Delegation Collapse Drift (D.C.D.)
1. Classification
- Drift Container: Authority Drift
- Scope: Coupled → Collective
- Type: Drift Pattern
2. Core Definition
Delegation Collapse Drift occurs when authority fails to distribute responsibility effectively, either by over-retaining control or by transferring responsibility without clarity, structure, or capacity alignment.
Delegation is not removal of authority. It is structured distribution of responsibility.
When delegation breaks, two distortions appear:
- Authority hoards control and bottlenecks decision flow.
- Authority transfers responsibility without mandate clarity or support.

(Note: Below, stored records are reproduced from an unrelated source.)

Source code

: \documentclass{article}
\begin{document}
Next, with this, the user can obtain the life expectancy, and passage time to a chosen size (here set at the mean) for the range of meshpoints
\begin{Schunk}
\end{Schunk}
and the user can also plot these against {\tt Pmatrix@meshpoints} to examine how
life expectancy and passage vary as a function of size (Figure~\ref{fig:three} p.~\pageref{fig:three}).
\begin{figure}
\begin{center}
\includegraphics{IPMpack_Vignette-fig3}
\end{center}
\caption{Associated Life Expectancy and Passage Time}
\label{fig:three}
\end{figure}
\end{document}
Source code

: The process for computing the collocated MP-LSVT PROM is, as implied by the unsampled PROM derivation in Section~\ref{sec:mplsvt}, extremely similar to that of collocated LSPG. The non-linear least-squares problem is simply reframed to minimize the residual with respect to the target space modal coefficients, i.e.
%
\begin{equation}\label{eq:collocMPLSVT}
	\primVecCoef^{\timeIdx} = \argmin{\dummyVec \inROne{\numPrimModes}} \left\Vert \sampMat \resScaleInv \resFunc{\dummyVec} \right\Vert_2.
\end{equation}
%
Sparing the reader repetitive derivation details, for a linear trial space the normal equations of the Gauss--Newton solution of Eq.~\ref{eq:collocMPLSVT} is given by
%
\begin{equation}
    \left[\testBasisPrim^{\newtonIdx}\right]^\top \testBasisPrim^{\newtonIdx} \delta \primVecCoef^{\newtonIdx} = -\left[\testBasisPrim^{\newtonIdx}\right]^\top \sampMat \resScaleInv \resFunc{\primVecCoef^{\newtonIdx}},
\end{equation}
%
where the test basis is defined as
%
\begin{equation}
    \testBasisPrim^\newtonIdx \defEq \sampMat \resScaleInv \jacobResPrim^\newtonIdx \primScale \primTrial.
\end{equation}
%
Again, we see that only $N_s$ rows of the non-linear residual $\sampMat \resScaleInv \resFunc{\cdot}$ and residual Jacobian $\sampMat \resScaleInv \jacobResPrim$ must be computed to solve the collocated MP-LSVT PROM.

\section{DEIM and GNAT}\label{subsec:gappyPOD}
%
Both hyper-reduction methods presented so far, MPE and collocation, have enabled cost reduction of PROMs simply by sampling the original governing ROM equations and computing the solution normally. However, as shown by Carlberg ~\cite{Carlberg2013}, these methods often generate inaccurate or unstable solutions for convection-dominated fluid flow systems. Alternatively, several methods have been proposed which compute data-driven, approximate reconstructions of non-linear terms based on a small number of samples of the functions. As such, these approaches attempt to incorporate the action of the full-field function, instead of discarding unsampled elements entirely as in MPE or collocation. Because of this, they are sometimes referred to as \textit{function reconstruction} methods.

In both cases, structural balance collapses.
3. Structural Mechanism
D.C.D. propagates through invariant delegation failure patterns:
Mandate Assignment
Authority defines roles or responsibilities.
Clarity Breakdown
Scope, boundaries, or decision rights are ambiguous.
Capacity Mismatch
Delegated node lacks competence or resources.
Oversight Imbalance
Authority either micromanages or disappears entirely.
Performance Strain
Execution weakens due to structural confusion.
Delegation exists on paper.
But functionally, it fails.
4. Invariants
Delegation Collapse Drift is present only when all conditions coexist:
Delegation Attempt
Authority formally assigns responsibility.
Boundary Ambiguity
Role clarity or mandate scope is unclear.
Capacity Misalignment
Delegated node lacks necessary support or skill.
Oversight Distortion
Monitoring is either excessive or absent.
Operational Friction
Performance degrades due to delegation failure.

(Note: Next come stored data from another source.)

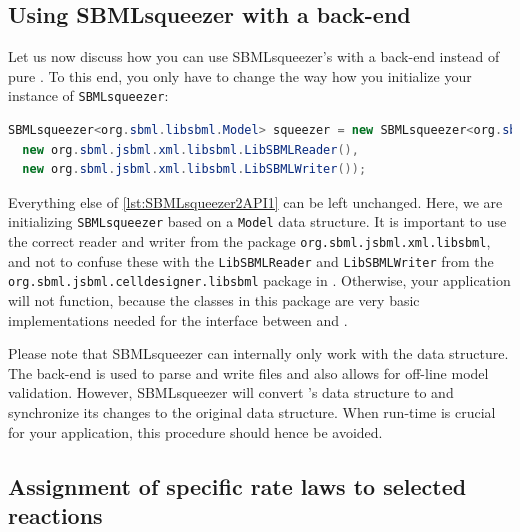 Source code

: \subsection{Using SBMLsqueezer with a \libSBML back-end}


Let us now discuss how you can use SBMLsqueezer's \API with a \libSBML back-end instead of pure \JSBML.
To this end, you only have to change the way how you initialize your instance of \texttt{SBMLsqueezer}:
\begin{lstlisting}[language=Java, numbers=none, caption={Initializing SBMLsqueezer 2 with a \libSBML back-end}]
SBMLsqueezer<org.sbml.libsbml.Model> squeezer = new SBMLsqueezer<org.sbml.libsbml.Model>(
  new org.sbml.jsbml.xml.libsbml.LibSBMLReader(),
  new org.sbml.jsbml.xml.libsbml.LibSBMLWriter());
\end{lstlisting}
Everything else of \cref{lst:SBMLsqueezer2API1} can be left unchanged.
Here, we are initializing \texttt{SBMLsqueezer} based on a \libSBML \texttt{Model} data structure.
It is important to use the correct reader and writer from the package \texttt{org.sbml.jsbml.xml.libsbml}, and not to confuse these with the \texttt{LibSBMLReader} and \texttt{LibSBMLWriter} from the \texttt{org.sbml.jsbml.celldesigner.libsbml} package in \JSBML.
Otherwise, your application will not function, because the classes in this package are very basic implementations needed for the interface between \JSBML and \CellDesigner.

Please note that SBMLsqueezer can internally only work with the \JSBML data structure.
The \libSBML back-end is used to parse and write \SBML files and also allows for off-line model validation.
However, SBMLsqueezer will convert \libSBML's data structure to \JSBML and synchronize its changes to the original data structure.
When run-time is crucial for your application, this procedure should hence be avoided.

\subsection{Assignment of specific rate laws to selected reactions}

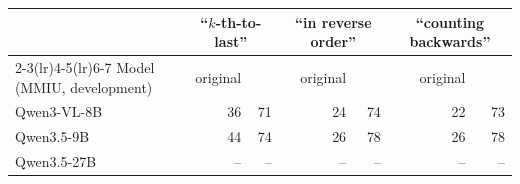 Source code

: \begin{tabular}{lrrrrrr}
\toprule
& \multicolumn{2}{c}{``$k$-th-to-last''} & \multicolumn{2}{c}{``in reverse order''} & \multicolumn{2}{c}{``counting backwards''} \\
\cmidrule(lr){2-3}\cmidrule(lr){4-5}\cmidrule(lr){6-7}
Model (MMIU, development) & original & \rthree{} & original & \rthree{} & original & \rthree{} \\
\midrule
Qwen3-VL-8B & 36 & 71 & 24 & 74 & 22 & 73 \\
Qwen3.5-9B & 44 & 74 & 26 & 78 & 26 & 78 \\
Qwen3.5-27B & -- & -- & -- & -- & -- & -- \\
\bottomrule
\end{tabular}
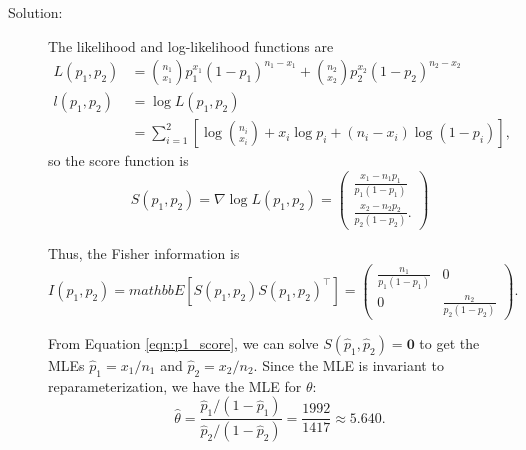 \documentclass[letterpaper,11pt]{article}
\begin{document}
\begin{enumerate}
\begin{enumerate}
    \begin{description}
    \item[Solution:]
      The likelihood and log-likelihood functions are
      \begin{align}
        L\left(p_1,p_2\right)
        &= {n_1 \choose x_1}p_1^{x_1}\left(1 - p_1\right)^{n_1 - x_1} +
          {n_2 \choose x_2}p_2^{x_2}\left(1 - p_2\right)^{n_2 - x_2} \\
        l\left(p_1,p_2\right)
        &= \log L\left(p_1,p_2\right) \nonumber\\
        &= \sum_{i=1}^2\left[
          \log {n_i \choose x_i} + x_i \log p_i + \left(n_i - x_i\right)\log\left(1 - p_i\right)
          \right],
        \nonumber
      \end{align}
      so the score function is
      \begin{equation}
        S\left(p_1,p_2\right)
        = \nabla \log L\left(p_1,p_2\right)
        = \begin{pmatrix}
          \frac{x_1 - n_1p_1}{p_1\left(1 - p_1\right)} \\
          \frac{x_2 - n_2p_2}{p_2\left(1 - p_2\right)}.
        \end{pmatrix}
        \label{eqn:p1_score}
      \end{equation}
      
      Thus, the Fisher information is
      \begin{equation}
        I\left(p_1,p_2\right) = mathbb{E}\left[
          S\left(p_1,p_2\right)S\left(p_1,p_2\right)^\intercal
        \right]= \begin{pmatrix}
          \frac{n_1}{p_1\left(1 - p_1\right)} & 0 \\
          0 & \frac{n_2}{p_2\left(1 - p_2\right)}
        \end{pmatrix}.
        \label{eqn:p1_fisher_information}
      \end{equation}

      From Equation \ref{eqn:p1_score}, we can solve
      $S\left(\hat{p}_1,\hat{p}_2\right) = \mathbf{0}$ to get the MLEs
      $\hat{p}_1 = x_1/n_1$ and $\hat{p}_2 = x_2/n_2$. Since the MLE is
      invariant to reparameterization, we have the MLE for $\theta$:
      \begin{equation}
        \boxed{\hat{\theta} = \frac{\hat{p}_1/\left(1 - \hat{p}_1\right)}{\hat{p}_2/\left(1 - \hat{p}_2\right)} = \frac{1992}{1417} \approx 5.640.}
      \end{equation}


\end{description}
\end{enumerate}
\end{enumerate}
\end{document}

If delegation includes clarity, support, and calibration, it is not D.C.D.
5. Illustrative Examples (Demonstrative Only)
Organizational
Leadership assigns responsibility without decision rights.
Collective
Authority decentralizes execution but retains approval control, creating bottlenecks.
Coupled
One partner delegates household decisions but overrides outcomes.
Human–AI
A human delegates task generation to AI but repeatedly edits outputs without clarifying criteria.
These clarify structure only.
6. Structural Cost
Governance Cost
Decision bottlenecks or diffusion of accountability.
Relational Cost
Frustration from lack of autonomy or unclear expectations.
Cognitive Cost
Confusion regarding ownership.
Operational Cost
Inefficiency and repeated rework.
Field Cost
Authority weakens because distribution lacks integrity.

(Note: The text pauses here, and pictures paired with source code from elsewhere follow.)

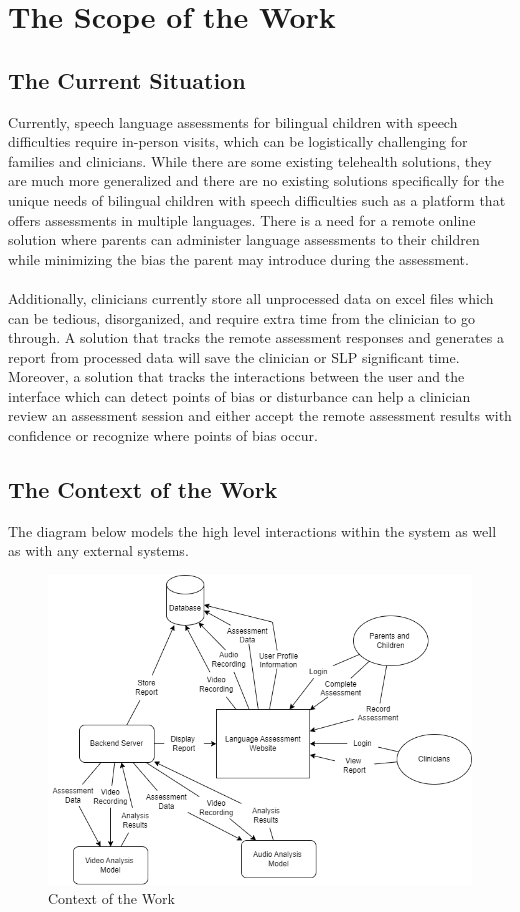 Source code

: \documentclass[12pt]{article}
\begin{document}
\section{The Scope of the Work}
\subsection{The Current Situation}
\hspace{1.5em}Currently, speech language assessments for bilingual children with speech difficulties require in-person visits, which can be logistically challenging 
for families and clinicians. While there are some existing telehealth solutions, they are much more generalized and there are no existing solutions 
specifically for the unique needs of bilingual children with speech difficulties such as a platform that offers assessments in multiple languages. 
There is a need for a remote online solution where parents can administer language assessments to their children while minimizing the bias the parent 
may introduce during the assessment. \\\\
\indent Additionally, clinicians currently store all unprocessed data on excel files which can be tedious, disorganized, and require extra time from the clinician 
to go through. A solution that tracks the remote assessment responses and generates a report from processed data will save the clinician or SLP significant 
time. Moreover, a solution that tracks the interactions between the user and the interface which can detect points of bias or disturbance can help a clinician 
review an assessment session and either accept the remote assessment results with confidence or recognize where points of bias occur.

\subsection{The Context of the Work}
\hspace{1.5em}The diagram below models the high level interactions within the system as well as with any external systems.
\begin{figure}[H]
  \centering
  \includegraphics[scale=0.5]{images/ContextoftheWork.png}
  \caption{Context of the Work}
\end{figure}
\end{document}

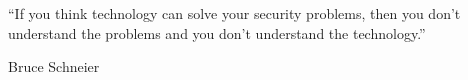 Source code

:\documentclass[10pt, a4paper,headsepline]{scrreprt}
\begin{document}
\pagestyle{empty}





\vspace*{\fill}
\begin{center}
“If you think technology can solve your security problems, then you don’t understand the problems and you don’t understand the technology.”
\end{center}
\begin{flushright}
Bruce Schneier
\end{flushright}
\vspace*{\fill}

\clearpage%
\begingroup
  \renewcommand*{\chapterpagestyle}{empty}
  \pagestyle{empty}
  \tableofcontents
  \clearpage
\endgroup




\fancyhead[L]{\nouppercase{\leftmark}} %

\end{document}
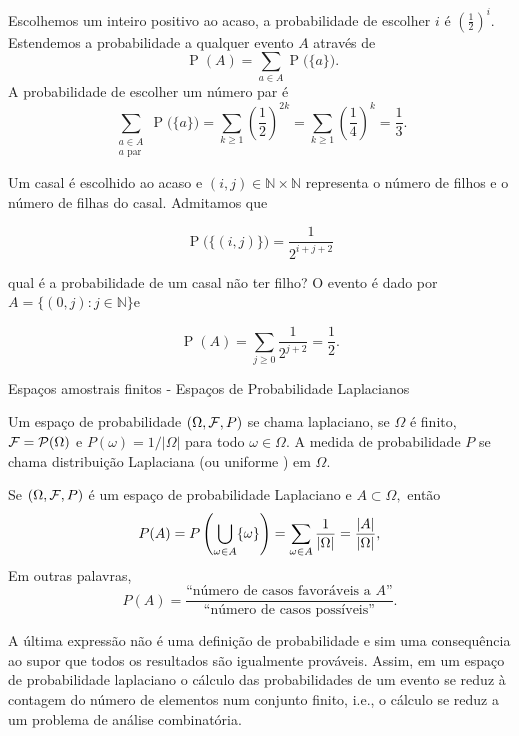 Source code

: \begin{frame}
\begin{exem}
Escolhemos um inteiro positivo ao acaso, a probabilidade de escolher ${i}$ é ${(\frac 12)^i}$. Estendemos a probabilidade a qualquer evento ${A}$ através de $$\displaystyle \mathop{\ P}(A) = \sum_{a\in A} \mathop{P}\big(\{a\}\big).$$ A probabilidade de escolher um número par é 
$$\displaystyle  \sum_{\substack{a\in A\\a\textrm{ par}}} \mathop{ P}\big(\{a\}\big) = \sum_{k\geq 1} \left( \frac 12 \right)^{2k} = \sum_{k\geq 1} \left( \frac 14 \right)^{k} = \frac 13.$$
\end{exem}
\begin{exem}
Um casal é escolhido ao acaso e ${(i,j)\in{\mathbb N}\times{\mathbb N}}$ representa o número de filhos e o número de filhas do casal. Admitamos que

$$\displaystyle  \mathop{ P}\big(\{(i,j)\}\big) = \frac 1{2^{i+j+2}}$$

qual é a probabilidade de um casal não ter filho? O evento é dado por $ {A=\big\{(0,j)\colon j\in{\mathbb N}\big\}} $e

$$\displaystyle \mathop{ P}(A) = \sum_{j\geq 0} \frac 1{2^{j+2}} = \frac 12.$$
\end{exem}
\end{frame}

\begin{frame}{Espaços amostrais finitos - Espaços de Probabilidade Laplacianos}
\begin{defi}
Um espaço de probabilidade $(\Omega, {\cal F}, P)$  se chama laplaciano, se
$\Omega$ é finito,  ${\cal F}=\mathcal{P}(\Omega )$ e $P(\omega)=1/|\Omega|$
para todo $\omega \in \Omega.$ A medida de probabilidade $P$ se chama
distribuição Laplaciana (ou uniforme ) em $\Omega.$
\end{defi}
\begin{nota}
Se $(\Omega, {\cal F}, P)$ é um espaço de probabilidade Laplaciano e $A \subset \Omega,$ então 
$$
P(A)= P\left(\bigcup_{\omega\in A} \{{\omega}\}\right) = \sum_{\omega\in A}\frac{1}{|\Omega|}=\frac{|A|}{|\Omega|}, 
$$
Em outras palavras, 
\begin{equation}
\label{flap}
P(A) = \frac{\text{``número de casos favoráveis a $A$''}}{\text{``número de
casos possíveis''}}.
\end{equation}
\end{nota}

A última expressão não é uma definição de probabilidade e sim uma consequência
ao supor que todos os resultados são igualmente prováveis. Assim, em um espaço de
probabilidade laplaciano o cálculo das probabilidades de um evento se reduz à
contagem do número de elementos num conjunto finito, i.e., o cálculo se reduz a
um problema de análise combinatória.
\end{frame}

Delegation without structure is instability disguised as empowerment.
7. Drift Boundary
Shared responsibility is not drift. Decentralization is not drift.
D.C.D. begins when responsibility is distributed without structural clarity and calibrated oversight.
Delegation must preserve coherence. Otherwise it fractures it.
8. Canonical Lock
When responsibility is distributed without clarity, authority weakens before failure appears.